Document images with source code:

====

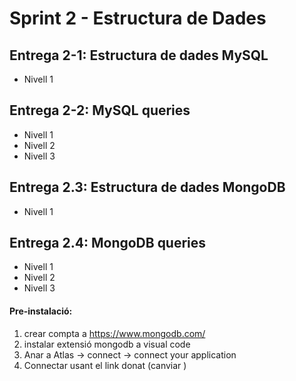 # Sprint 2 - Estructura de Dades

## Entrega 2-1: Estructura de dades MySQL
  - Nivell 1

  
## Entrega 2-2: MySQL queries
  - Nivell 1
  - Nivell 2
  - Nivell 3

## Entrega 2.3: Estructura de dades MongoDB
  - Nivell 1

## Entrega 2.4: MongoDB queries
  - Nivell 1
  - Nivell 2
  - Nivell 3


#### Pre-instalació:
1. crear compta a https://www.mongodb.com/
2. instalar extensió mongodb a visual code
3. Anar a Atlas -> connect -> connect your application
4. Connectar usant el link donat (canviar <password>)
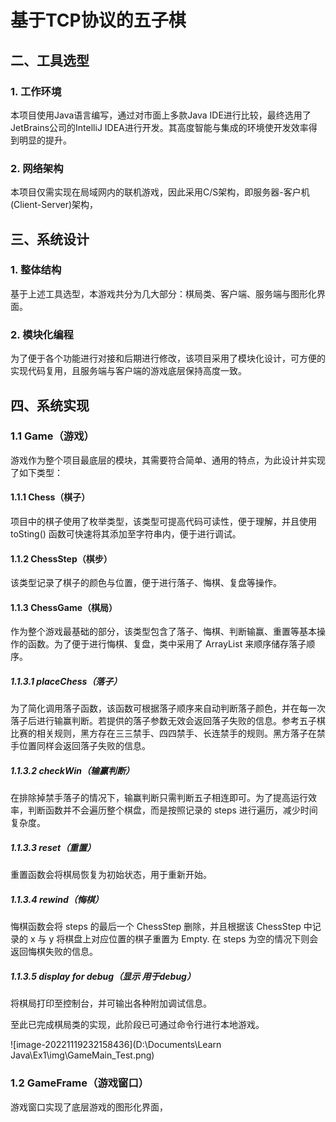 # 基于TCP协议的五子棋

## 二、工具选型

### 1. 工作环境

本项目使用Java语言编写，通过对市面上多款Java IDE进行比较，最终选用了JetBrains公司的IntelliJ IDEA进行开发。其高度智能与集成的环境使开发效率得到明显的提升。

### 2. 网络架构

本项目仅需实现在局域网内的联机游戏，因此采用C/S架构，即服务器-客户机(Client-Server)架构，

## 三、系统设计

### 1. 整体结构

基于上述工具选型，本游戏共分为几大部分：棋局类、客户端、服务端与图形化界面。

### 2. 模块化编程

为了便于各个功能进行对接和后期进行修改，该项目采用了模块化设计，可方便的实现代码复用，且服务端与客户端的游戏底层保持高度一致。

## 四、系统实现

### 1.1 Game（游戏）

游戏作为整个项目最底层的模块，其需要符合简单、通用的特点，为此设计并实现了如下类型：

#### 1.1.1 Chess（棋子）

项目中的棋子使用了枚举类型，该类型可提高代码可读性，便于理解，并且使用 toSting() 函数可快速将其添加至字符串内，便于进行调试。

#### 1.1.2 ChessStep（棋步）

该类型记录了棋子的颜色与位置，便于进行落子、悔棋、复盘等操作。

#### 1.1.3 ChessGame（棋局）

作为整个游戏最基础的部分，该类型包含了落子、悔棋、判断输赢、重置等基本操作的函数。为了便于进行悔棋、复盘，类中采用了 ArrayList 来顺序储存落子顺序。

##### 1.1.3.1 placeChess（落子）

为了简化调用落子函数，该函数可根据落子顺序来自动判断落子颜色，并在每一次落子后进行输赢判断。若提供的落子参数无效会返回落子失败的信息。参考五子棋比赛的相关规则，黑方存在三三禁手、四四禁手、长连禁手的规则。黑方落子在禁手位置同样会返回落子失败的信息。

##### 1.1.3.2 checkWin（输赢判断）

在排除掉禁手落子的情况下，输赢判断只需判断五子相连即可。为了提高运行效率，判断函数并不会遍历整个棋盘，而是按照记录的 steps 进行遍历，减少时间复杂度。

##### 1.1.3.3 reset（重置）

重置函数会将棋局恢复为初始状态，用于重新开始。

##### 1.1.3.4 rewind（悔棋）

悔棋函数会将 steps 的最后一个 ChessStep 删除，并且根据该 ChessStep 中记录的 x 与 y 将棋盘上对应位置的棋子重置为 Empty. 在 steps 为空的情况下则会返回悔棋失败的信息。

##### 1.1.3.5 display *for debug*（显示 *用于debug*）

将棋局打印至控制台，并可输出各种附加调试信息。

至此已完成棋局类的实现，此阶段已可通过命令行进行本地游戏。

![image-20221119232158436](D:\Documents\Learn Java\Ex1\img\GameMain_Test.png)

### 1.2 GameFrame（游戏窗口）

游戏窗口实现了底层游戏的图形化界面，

====

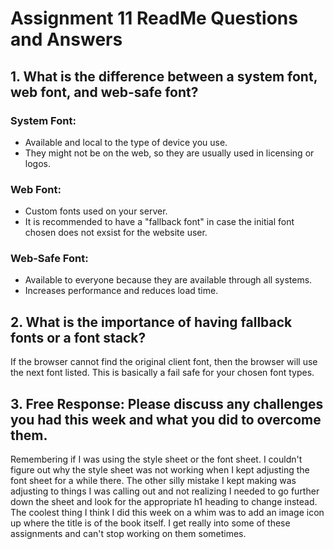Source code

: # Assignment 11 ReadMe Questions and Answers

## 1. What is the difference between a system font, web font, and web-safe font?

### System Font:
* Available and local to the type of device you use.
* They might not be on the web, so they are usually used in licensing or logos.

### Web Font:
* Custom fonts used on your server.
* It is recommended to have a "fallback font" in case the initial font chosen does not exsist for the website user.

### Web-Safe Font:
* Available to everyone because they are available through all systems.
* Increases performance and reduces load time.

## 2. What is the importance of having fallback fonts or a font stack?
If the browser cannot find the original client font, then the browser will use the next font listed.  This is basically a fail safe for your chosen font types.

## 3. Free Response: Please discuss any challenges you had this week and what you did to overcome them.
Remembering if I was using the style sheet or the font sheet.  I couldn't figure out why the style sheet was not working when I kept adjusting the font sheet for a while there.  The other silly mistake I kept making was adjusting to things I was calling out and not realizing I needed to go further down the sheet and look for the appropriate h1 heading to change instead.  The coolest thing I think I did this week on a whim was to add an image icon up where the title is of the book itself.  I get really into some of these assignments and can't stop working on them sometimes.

====

Try it:
Text only, no pictures: please print exactly the lines above from the line with "# Sprint 2 - Estructura de Dades" up to and including the line with "重置函数会将棋局恢复为初始状态，用于重新开始。", and nothing else.

Solution for this task:
 # Sprint 2 - Estructura de Dades

## Entrega 2-1: Estructura de dades MySQL
  - Nivell 1

  
## Entrega 2-2: MySQL queries
  - Nivell 1
  - Nivell 2
  - Nivell 3

## Entrega 2.3: Estructura de dades MongoDB
  - Nivell 1

## Entrega 2.4: MongoDB queries
  - Nivell 1
  - Nivell 2
  - Nivell 3


#### Pre-instalació:
1. crear compta a https://www.mongodb.com/
2. instalar extensió mongodb a visual code
3. Anar a Atlas -> connect -> connect your application
4. Connectar usant el link donat (canviar <password>)
 # 基于TCP协议的五子棋

## 二、工具选型

### 1. 工作环境

本项目使用Java语言编写，通过对市面上多款Java IDE进行比较，最终选用了JetBrains公司的IntelliJ IDEA进行开发。其高度智能与集成的环境使开发效率得到明显的提升。

### 2. 网络架构

本项目仅需实现在局域网内的联机游戏，因此采用C/S架构，即服务器-客户机(Client-Server)架构，

## 三、系统设计

### 1. 整体结构

基于上述工具选型，本游戏共分为几大部分：棋局类、客户端、服务端与图形化界面。

### 2. 模块化编程

为了便于各个功能进行对接和后期进行修改，该项目采用了模块化设计，可方便的实现代码复用，且服务端与客户端的游戏底层保持高度一致。

## 四、系统实现

### 1.1 Game（游戏）

游戏作为整个项目最底层的模块，其需要符合简单、通用的特点，为此设计并实现了如下类型：

#### 1.1.1 Chess（棋子）

项目中的棋子使用了枚举类型，该类型可提高代码可读性，便于理解，并且使用 toSting() 函数可快速将其添加至字符串内，便于进行调试。

#### 1.1.2 ChessStep（棋步）

该类型记录了棋子的颜色与位置，便于进行落子、悔棋、复盘等操作。

#### 1.1.3 ChessGame（棋局）

作为整个游戏最基础的部分，该类型包含了落子、悔棋、判断输赢、重置等基本操作的函数。为了便于进行悔棋、复盘，类中采用了 ArrayList 来顺序储存落子顺序。

##### 1.1.3.1 placeChess（落子）

为了简化调用落子函数，该函数可根据落子顺序来自动判断落子颜色，并在每一次落子后进行输赢判断。若提供的落子参数无效会返回落子失败的信息。参考五子棋比赛的相关规则，黑方存在三三禁手、四四禁手、长连禁手的规则。黑方落子在禁手位置同样会返回落子失败的信息。

##### 1.1.3.2 checkWin（输赢判断）

在排除掉禁手落子的情况下，输赢判断只需判断五子相连即可。为了提高运行效率，判断函数并不会遍历整个棋盘，而是按照记录的 steps 进行遍历，减少时间复杂度。

##### 1.1.3.3 reset（重置）

重置函数会将棋局恢复为初始状态，用于重新开始。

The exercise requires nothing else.